# RAG: QA on a Single Document

Deep Search allows users to interact with the documents using conversational AI, i.e. you interact with a virtual assistant which answer your questions using the information in the document.

In this example we demonstrate how achive the same interaction programmatically.

### Access required

The content of this notebook requires access to Deep Search capabilities which are not
available on the public access system.

[Contact us](https://ds4sd.github.io) if you are interested in exploring
these Deep Search capabilities.


### GenAI Integration required

When interacting with the virtual assistant, Deep Search requires a connection to a Generative AI API. Currently, we support connections to [watsonx.ai](https://www.ibm.com/products/watsonx-ai) or the IBM-internal GenAI platform BAM.

Deep Search allows custom GenAI configurations for each project.
In the following example you will require to work in a project which has such GenAI capabilities activated.

### Set notebook parameters


In [1]:
from dsnotebooks.settings import DocQANotebookSettings

# notebooks settings auto-loaded from .env / env vars
notebook_settings = DocQANotebookSettings()

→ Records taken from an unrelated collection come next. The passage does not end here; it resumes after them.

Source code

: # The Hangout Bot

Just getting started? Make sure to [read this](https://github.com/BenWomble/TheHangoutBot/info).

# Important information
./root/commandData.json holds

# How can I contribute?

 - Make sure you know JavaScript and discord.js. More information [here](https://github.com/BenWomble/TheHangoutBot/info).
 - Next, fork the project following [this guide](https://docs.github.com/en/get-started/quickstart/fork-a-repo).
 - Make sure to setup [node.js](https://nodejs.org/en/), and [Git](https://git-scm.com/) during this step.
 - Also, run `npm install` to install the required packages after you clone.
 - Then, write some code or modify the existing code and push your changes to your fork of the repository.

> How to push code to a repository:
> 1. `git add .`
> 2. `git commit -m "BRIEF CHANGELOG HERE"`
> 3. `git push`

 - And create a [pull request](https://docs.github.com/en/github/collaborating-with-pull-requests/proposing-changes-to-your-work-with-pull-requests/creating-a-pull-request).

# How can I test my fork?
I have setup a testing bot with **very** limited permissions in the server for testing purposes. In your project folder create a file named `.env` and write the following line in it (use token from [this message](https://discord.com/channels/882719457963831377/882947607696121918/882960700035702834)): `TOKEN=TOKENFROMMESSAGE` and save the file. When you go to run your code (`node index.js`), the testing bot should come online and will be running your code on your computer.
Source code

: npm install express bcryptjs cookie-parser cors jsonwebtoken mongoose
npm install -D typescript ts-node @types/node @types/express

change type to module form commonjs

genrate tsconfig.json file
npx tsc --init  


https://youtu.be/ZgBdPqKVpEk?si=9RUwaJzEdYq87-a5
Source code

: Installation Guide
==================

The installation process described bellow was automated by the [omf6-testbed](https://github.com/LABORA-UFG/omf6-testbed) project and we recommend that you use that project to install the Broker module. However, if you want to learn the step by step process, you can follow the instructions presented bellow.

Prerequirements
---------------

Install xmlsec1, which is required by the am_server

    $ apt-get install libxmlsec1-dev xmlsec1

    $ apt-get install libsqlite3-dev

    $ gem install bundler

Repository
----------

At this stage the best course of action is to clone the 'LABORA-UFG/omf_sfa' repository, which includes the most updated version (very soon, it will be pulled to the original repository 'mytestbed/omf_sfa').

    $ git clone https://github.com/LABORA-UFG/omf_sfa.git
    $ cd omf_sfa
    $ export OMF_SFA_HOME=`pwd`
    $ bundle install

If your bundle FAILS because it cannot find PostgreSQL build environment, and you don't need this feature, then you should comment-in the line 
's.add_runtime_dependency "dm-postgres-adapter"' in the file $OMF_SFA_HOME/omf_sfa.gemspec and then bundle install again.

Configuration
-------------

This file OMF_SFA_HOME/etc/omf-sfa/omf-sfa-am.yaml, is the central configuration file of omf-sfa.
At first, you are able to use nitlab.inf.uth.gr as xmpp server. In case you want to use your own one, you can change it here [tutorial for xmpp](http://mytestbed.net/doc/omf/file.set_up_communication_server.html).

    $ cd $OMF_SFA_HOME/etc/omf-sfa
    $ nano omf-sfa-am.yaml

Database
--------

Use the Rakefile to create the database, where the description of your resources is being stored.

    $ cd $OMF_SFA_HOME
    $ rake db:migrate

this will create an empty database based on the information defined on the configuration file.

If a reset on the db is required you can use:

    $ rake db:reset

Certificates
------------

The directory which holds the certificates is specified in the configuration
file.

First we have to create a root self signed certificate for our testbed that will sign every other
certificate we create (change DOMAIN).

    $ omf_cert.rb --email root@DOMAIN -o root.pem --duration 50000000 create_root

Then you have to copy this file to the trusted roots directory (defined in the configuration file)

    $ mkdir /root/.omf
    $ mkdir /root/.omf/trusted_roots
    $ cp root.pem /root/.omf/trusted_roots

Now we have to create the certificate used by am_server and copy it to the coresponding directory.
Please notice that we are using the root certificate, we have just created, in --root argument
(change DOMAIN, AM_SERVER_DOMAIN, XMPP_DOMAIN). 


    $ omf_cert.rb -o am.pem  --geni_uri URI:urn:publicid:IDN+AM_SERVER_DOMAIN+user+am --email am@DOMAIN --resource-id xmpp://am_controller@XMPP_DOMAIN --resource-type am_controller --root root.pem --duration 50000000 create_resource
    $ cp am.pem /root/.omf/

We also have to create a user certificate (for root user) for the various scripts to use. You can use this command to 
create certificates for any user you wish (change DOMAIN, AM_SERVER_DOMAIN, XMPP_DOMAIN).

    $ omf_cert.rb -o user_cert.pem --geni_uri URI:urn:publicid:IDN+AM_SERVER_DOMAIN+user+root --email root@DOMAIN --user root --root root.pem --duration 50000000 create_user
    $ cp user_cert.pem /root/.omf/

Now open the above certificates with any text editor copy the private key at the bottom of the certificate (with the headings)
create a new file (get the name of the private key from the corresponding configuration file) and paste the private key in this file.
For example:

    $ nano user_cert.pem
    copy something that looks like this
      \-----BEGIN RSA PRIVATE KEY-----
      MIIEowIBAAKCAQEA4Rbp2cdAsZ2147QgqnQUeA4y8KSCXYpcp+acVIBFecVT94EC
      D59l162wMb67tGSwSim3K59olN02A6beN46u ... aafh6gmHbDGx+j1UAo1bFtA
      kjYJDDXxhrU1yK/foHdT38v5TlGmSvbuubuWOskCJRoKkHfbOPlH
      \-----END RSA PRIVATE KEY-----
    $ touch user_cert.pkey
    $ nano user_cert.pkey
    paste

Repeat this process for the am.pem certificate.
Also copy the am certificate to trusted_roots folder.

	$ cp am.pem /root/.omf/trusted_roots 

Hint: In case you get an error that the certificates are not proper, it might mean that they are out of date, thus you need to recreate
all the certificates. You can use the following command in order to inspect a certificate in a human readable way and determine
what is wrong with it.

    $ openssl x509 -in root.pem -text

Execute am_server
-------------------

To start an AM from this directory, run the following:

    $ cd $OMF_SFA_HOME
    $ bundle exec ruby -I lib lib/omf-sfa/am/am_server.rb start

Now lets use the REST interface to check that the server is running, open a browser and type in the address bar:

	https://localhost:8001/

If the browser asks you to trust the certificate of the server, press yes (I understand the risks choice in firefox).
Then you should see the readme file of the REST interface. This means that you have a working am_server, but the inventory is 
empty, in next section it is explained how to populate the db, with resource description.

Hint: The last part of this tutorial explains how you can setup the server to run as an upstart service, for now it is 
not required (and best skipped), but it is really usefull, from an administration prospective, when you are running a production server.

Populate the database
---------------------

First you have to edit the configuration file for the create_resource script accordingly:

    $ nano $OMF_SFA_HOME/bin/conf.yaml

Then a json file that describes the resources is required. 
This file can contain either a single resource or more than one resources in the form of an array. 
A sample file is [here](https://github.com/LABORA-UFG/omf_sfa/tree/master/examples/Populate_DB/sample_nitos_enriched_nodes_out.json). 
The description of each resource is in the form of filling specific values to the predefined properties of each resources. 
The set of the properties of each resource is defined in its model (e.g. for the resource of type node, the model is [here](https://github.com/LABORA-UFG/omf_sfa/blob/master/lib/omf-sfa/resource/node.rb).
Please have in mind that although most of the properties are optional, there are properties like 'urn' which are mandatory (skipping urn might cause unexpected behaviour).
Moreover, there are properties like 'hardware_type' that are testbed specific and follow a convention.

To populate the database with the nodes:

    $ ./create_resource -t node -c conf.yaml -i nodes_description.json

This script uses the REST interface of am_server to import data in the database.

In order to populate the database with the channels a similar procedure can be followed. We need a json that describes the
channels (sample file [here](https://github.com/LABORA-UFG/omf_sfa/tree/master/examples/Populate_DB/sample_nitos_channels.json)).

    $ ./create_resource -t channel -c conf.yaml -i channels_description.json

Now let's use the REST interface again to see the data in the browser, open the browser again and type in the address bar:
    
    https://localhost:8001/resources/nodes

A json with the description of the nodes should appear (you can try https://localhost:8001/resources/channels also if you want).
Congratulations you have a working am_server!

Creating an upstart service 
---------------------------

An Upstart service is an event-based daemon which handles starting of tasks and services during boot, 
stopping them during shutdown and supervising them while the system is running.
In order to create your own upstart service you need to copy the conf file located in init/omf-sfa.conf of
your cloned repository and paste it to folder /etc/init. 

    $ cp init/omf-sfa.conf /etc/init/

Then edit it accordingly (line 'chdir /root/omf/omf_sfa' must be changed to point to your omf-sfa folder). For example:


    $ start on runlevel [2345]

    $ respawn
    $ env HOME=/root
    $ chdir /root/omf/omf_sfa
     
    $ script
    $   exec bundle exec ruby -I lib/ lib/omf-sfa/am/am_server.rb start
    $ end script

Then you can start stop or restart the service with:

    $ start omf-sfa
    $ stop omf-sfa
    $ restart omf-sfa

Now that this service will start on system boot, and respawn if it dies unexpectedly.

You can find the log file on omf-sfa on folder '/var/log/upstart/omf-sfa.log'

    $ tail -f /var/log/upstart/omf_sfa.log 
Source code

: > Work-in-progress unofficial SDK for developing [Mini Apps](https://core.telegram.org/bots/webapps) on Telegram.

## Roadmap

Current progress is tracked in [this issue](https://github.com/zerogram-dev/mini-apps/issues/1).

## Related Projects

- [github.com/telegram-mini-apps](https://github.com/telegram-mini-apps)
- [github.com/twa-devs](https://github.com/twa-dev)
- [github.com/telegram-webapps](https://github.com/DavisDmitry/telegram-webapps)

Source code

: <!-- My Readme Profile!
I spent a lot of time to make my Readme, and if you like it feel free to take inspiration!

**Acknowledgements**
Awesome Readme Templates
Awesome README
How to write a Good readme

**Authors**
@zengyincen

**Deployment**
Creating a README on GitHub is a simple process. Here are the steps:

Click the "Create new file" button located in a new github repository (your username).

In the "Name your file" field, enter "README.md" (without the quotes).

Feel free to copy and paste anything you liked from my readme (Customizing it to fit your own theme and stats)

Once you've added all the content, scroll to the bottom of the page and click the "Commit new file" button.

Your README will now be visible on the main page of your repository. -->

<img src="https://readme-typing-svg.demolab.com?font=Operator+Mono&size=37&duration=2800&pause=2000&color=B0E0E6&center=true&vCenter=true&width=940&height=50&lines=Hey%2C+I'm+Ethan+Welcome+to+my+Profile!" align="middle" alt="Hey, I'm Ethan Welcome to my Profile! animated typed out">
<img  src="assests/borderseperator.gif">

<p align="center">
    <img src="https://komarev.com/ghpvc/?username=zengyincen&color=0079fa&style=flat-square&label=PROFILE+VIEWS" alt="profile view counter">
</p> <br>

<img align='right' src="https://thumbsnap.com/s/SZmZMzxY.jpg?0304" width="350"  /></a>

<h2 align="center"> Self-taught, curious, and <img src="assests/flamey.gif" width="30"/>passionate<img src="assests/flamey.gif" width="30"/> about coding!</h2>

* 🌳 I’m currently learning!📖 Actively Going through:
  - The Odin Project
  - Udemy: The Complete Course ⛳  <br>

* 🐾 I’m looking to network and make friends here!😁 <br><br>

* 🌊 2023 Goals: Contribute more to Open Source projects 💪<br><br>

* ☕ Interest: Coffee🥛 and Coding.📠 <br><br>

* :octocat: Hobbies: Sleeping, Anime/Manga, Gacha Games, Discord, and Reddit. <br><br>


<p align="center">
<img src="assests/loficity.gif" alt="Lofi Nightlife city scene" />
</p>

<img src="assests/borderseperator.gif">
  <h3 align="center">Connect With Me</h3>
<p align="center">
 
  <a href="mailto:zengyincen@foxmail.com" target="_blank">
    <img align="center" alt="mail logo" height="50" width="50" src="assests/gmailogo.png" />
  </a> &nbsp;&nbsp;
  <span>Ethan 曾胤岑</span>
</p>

PROFILE_NAME = notebook_settings.profile            # the profile to use
PROJ_KEY = notebook_settings.proj_key               # the project to use

# index and doc for doc QA from semantically indexed collection
SEM_ON_IDX_KEY = notebook_settings.sem_on_idx_key
SEM_ON_IDX_DOC_HASH = notebook_settings.sem_on_idx_doc_hash

# index and doc for doc QA from not semantically indexed collection
SEM_OFF_IDX_KEY = notebook_settings.sem_off_idx_key
SEM_OFF_IDX_DOC_HASH = notebook_settings.sem_off_idx_doc_hash

### Import example dependencies

In [2]:
# Import standard dependenices
import rich

# IPython utilities
from IPython.display import display, Markdown

# Import the deepsearch-toolkit
from deepsearch.cps.client.api import CpsApi
from deepsearch.cps.client.components.elastic import ElasticProjectDataCollectionSource
from deepsearch.cps.queries import DocumentQuestionQuery


### Connect to Deep Search

In [3]:
api = CpsApi.from_env(profile_name=PROFILE_NAME)


### Utils

In [4]:
from deepsearch.cps.client.components.queries import RunQueryResult

def display_qa_result(
        api: CpsApi,
        coords: ElasticProjectDataCollectionSource,
        question: str,
        qa_res: RunQueryResult,
):
    ## compute URL to the document in the Deep Search UI
    doc_url = api.documents.generate_url(
        document_hash=qa_res.outputs["provenance"][0]["doc_hash"],
        data_source=coords,
        item_index=qa_res.outputs["provenance"][0]["pos_in_doc"],
    )
    display(Markdown(f"Question: {question}"))
    display(Markdown(f'Answer: {qa_res.outputs["answer"]}'))
    display(Markdown(f"The provenance of the answer can be inspected on the [source document]({doc_url})."))
    display(Markdown(f"Details:"))
    rich.print(qa_res.outputs)


---

## QA on document within semantically indexed collection

If the document is part of a semantically indexed collection (see doc_collection_qa.ipynb), we can directly do QA on it as shown below:

In [5]:
# prepare collection coordinates
coll_coords = ElasticProjectDataCollectionSource(
    proj_key=PROJ_KEY,
    index_key=SEM_ON_IDX_KEY,
)

question = "Where was the first European IBM lab located?"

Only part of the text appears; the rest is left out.